TASK
In the entries below, find the line with "- Context-aware error messages" and the line with "- Maximum retry". Return those two lines and all lines between them, exactly.

Source data
_ _ _ _ _ _ _
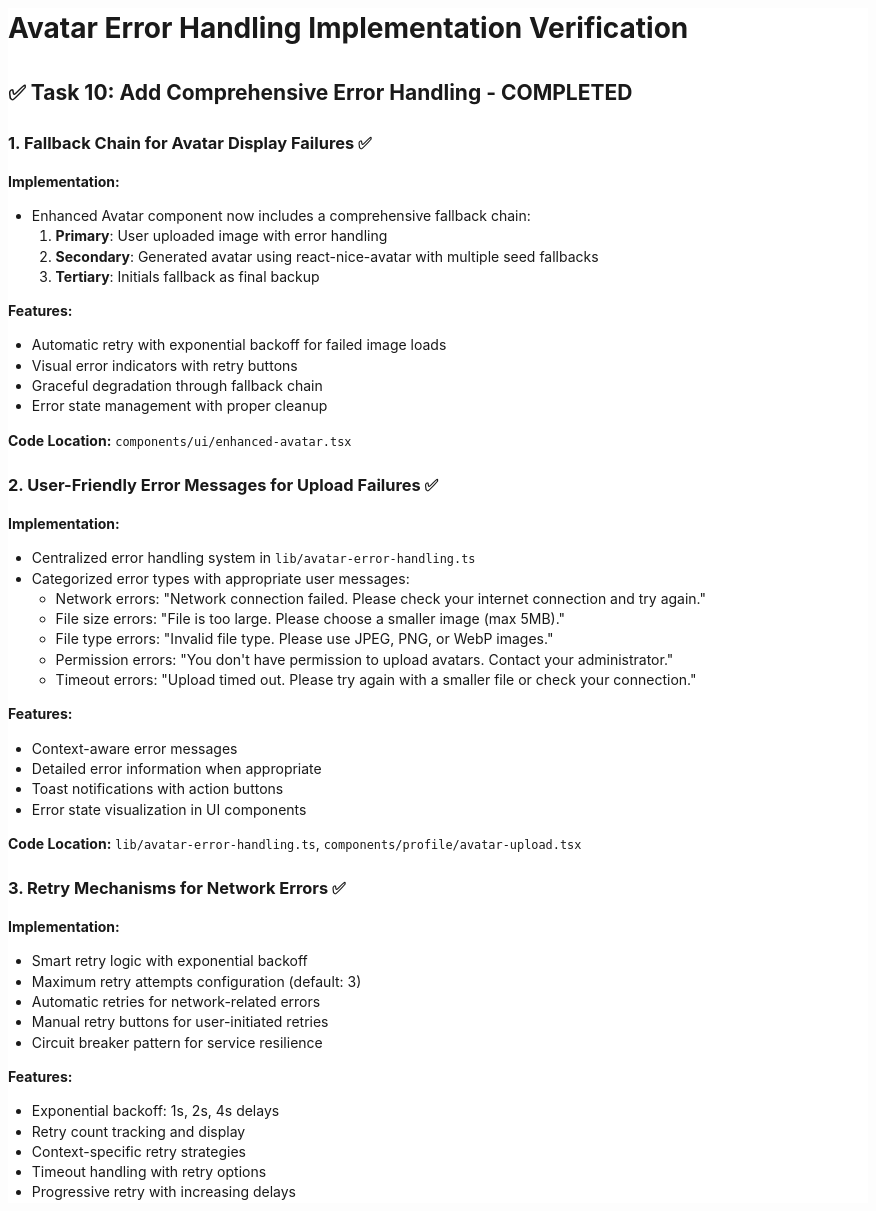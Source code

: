 # Avatar Error Handling Implementation Verification

## ✅ Task 10: Add Comprehensive Error Handling - COMPLETED

### 1. Fallback Chain for Avatar Display Failures ✅

**Implementation:**
- Enhanced Avatar component now includes a comprehensive fallback chain:
  1. **Primary**: User uploaded image with error handling
  2. **Secondary**: Generated avatar using react-nice-avatar with multiple seed fallbacks
  3. **Tertiary**: Initials fallback as final backup

**Features:**
- Automatic retry with exponential backoff for failed image loads
- Visual error indicators with retry buttons
- Graceful degradation through fallback chain
- Error state management with proper cleanup

**Code Location:** `components/ui/enhanced-avatar.tsx`

### 2. User-Friendly Error Messages for Upload Failures ✅

**Implementation:**
- Centralized error handling system in `lib/avatar-error-handling.ts`
- Categorized error types with appropriate user messages:
  - Network errors: "Network connection failed. Please check your internet connection and try again."
  - File size errors: "File is too large. Please choose a smaller image (max 5MB)."
  - File type errors: "Invalid file type. Please use JPEG, PNG, or WebP images."
  - Permission errors: "You don't have permission to upload avatars. Contact your administrator."
  - Timeout errors: "Upload timed out. Please try again with a smaller file or check your connection."

**Features:**
- Context-aware error messages
- Detailed error information when appropriate
- Toast notifications with action buttons
- Error state visualization in UI components

**Code Location:** `lib/avatar-error-handling.ts`, `components/profile/avatar-upload.tsx`

### 3. Retry Mechanisms for Network Errors ✅

**Implementation:**
- Smart retry logic with exponential backoff
- Maximum retry attempts configuration (default: 3)
- Automatic retries for network-related errors
- Manual retry buttons for user-initiated retries
- Circuit breaker pattern for service resilience

**Features:**
- Exponential backoff: 1s, 2s, 4s delays
- Retry count tracking and display
- Context-specific retry strategies
- Timeout handling with retry options
- Progressive retry with increasing delays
_ _ _ _ _ _ _
YOUR SOLUTION
- Context-aware error messages
- Detailed error information when appropriate
- Toast notifications with action buttons
- Error state visualization in UI components

**Code Location:** `lib/avatar-error-handling.ts`, `components/profile/avatar-upload.tsx`

### 3. Retry Mechanisms for Network Errors ✅

**Implementation:**
- Smart retry logic with exponential backoff
- Maximum retry attempts configuration (default: 3)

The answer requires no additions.